Tracks 1-11: ‘Anita Sings The Most’

1. Medley: ‘S Wonderful/They Can’t Take That Away From Me
2. Tenderly
3. Old Devil Moon
4. Love Me or Leave Me
5. We’ll Be Together Again
6. Stella By Starlight
7. Taking a Chance on Love
8. Them There Eyes
9. I’ve Got The World on a String
10. You Turned The Tables on Me
11. Bewitched, Bothered and Bewildered
Tracks 12-23: ‘The Lady Is A Tramp’

12. Rock ‘n’ Roll Blues
13. Love For Sale
14. Lullaby of the Leaves
15. Lover Come Back To Me
16. No Soap, No Hope Blues
17. Speak Low
18. Pagan Love Song
19. Ain’t This A Wonderful Day
20. Somebody’s Crying
21. Vaya Con Dios
22. The Lady is a Tramp
23. Strawberry Moon
CD2

Tracks 1-12: ‘An Evening With Anita O’Day’

1. Just One Of Those Things
2. The Gypsy In My Soul
3. The Man I Love
4. Frankie and Johnny
5. Anita’s Blues
6. I Cover The Waterfront
7. You’re Getting To Be A Habit With Me
8. From This Moment On
9. You Don’t Know What Love Is
10. Medley: There Will Never Be Another You/Just Friends
11. I Didn’t Know What Time It Was
12. Let’s Fall In Love
Tracks 13-24: ‘Anita’

13. You’re The Top
14. Honeysuckle Rose
15. A Nightingale Sang in Berkeley Square
16. Who Cares?
17. I Can’t Get Started
18. Fine And Dandy
19. As Long As I Live
20. No Moon At All
21. Time After Time
22. I’ll See You In My Dreams
23. I Fall In Love Too Easily
24. Beautiful Love
 

The more I hear Anita O'Day, the higher she rises in my notional league table of great female jazz singers. Maybe she doesn't quite challenge my Top Three of Fitzgerald, Vaughan and Holiday, but she is surely not far down the list - perhaps in the class inhabited by such vocalists as Betty Carter and Carmen McRae.

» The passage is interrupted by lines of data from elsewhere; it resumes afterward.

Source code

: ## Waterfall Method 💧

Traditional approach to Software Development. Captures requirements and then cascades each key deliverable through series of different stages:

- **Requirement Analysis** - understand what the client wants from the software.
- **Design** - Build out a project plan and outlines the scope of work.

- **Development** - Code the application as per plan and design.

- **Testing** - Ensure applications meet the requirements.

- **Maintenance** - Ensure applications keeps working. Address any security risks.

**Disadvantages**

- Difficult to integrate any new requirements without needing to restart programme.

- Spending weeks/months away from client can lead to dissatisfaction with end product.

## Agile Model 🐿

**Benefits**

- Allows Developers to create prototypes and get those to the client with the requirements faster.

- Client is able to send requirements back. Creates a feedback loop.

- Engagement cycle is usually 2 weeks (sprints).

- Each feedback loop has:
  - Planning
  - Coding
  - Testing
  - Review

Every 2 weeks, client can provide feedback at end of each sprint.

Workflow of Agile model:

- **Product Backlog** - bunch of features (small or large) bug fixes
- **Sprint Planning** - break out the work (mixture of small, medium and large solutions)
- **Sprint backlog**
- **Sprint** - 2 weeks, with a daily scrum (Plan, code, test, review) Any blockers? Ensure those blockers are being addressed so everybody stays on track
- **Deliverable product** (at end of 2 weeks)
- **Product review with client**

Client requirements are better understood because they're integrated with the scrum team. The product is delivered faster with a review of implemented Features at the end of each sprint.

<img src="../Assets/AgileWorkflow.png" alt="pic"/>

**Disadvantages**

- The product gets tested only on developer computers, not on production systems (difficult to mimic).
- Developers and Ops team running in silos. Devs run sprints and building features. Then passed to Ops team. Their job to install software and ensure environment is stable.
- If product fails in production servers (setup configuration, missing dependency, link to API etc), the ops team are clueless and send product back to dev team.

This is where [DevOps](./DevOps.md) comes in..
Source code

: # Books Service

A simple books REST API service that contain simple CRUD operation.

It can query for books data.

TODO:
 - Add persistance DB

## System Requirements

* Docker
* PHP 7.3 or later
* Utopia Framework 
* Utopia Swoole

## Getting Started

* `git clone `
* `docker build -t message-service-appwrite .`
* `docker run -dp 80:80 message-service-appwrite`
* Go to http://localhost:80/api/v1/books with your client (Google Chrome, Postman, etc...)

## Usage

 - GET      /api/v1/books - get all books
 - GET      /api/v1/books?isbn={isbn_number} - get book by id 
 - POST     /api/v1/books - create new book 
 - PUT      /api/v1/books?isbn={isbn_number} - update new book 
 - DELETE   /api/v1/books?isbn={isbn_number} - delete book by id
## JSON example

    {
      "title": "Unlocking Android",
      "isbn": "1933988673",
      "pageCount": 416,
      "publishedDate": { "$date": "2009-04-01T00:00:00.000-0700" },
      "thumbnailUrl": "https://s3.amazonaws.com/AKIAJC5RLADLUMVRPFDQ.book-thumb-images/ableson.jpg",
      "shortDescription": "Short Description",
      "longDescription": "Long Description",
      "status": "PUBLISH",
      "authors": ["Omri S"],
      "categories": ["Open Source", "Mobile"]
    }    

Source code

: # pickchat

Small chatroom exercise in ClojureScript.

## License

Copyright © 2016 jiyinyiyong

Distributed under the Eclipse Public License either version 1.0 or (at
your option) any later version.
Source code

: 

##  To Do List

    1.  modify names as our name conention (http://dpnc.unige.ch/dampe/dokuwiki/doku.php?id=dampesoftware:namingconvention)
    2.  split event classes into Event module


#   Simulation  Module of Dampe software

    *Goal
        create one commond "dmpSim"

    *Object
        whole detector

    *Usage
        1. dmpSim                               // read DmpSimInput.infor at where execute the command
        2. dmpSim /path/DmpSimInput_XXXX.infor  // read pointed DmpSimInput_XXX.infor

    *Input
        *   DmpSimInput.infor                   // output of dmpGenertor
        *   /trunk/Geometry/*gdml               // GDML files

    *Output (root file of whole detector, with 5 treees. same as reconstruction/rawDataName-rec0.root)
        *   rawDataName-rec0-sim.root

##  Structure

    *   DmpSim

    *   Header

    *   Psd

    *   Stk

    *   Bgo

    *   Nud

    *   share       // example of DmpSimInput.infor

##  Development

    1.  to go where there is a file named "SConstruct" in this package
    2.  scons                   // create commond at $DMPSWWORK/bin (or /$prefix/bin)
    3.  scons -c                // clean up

Although she started as a big-band singer (like many of her contemporaries), she was most often at her best when accompanied by small groups, as she is on the first of these four albums originally issued as LPs in the 1950s (here skilfully compressed onto two CDs). Recorded in 1957, Anita Sings the Most gave her as accompanists the superb Oscar Peterson Trio, with Herb Ellis on guitar and Ray Brown on bass, plus Anita's drummer-of-choice, John Poole. Oscar Peterson was an excellent accompanist for singers, and his small group gave Anita the space to improvise and take liberties with songs.

In fact she often takes great liberties with melodies and lyrics, and the backing group works amazingly well to follow and even anticipate her wildest excursions. In this sense she was a true jazz vocalist: inventing on the spot and often at lightning speed. On the opening medley for example, she changes key unexpectedly, crosses bar-lines, and seems in danger of getting lost but somehow finishes in synch with her accompanists.

The second album, The Lady is a Tramp, starts with the unsettling shock of Rock 'n' Roll Blues, blasting away in an embarrassingly ponderous attempt to fit the fashion of the time (1952). It is a surprise to find that the arranger was Ralph Burns, famous for subtler pieces like Summer Sequence and Bijou which he wrote for the Woody Herman band. Of the dozen songs on this original LP, arranging duties were equally shared between Ralph Burns, Roy Kral and Larry Russell, but the arrangements tend to lack the responsiveness which made Anita's recordings with Oscar Peterson so special. An arranged ensemble is more inflexible than an improvising small group, and it forces Anita to be less adventurous than with Peterson. In Lullaby of the Leaves, O'Day wanders badly off-key but in The Lady is a Tramp she returns to her former daring.

The second CD brings us back to accompanying groups which are mainly trios or quartets, although eight of the twelve tracks on the album called Anita employed arrangements by Buddy Bregman which augmented the jazz quartets with either strings or trombones.

Barney Kessel's guitar enlivens the first four tracks of this CD, and Anita proves that she can handle slow songs like The Man I Love and You Don't Know What Love Is, with a depth of emotion reminiscent of Billie Holiday.

So this double album has its highs and its lows - but many more highs than lows. And it's another of those incredible bargains from the Avid label.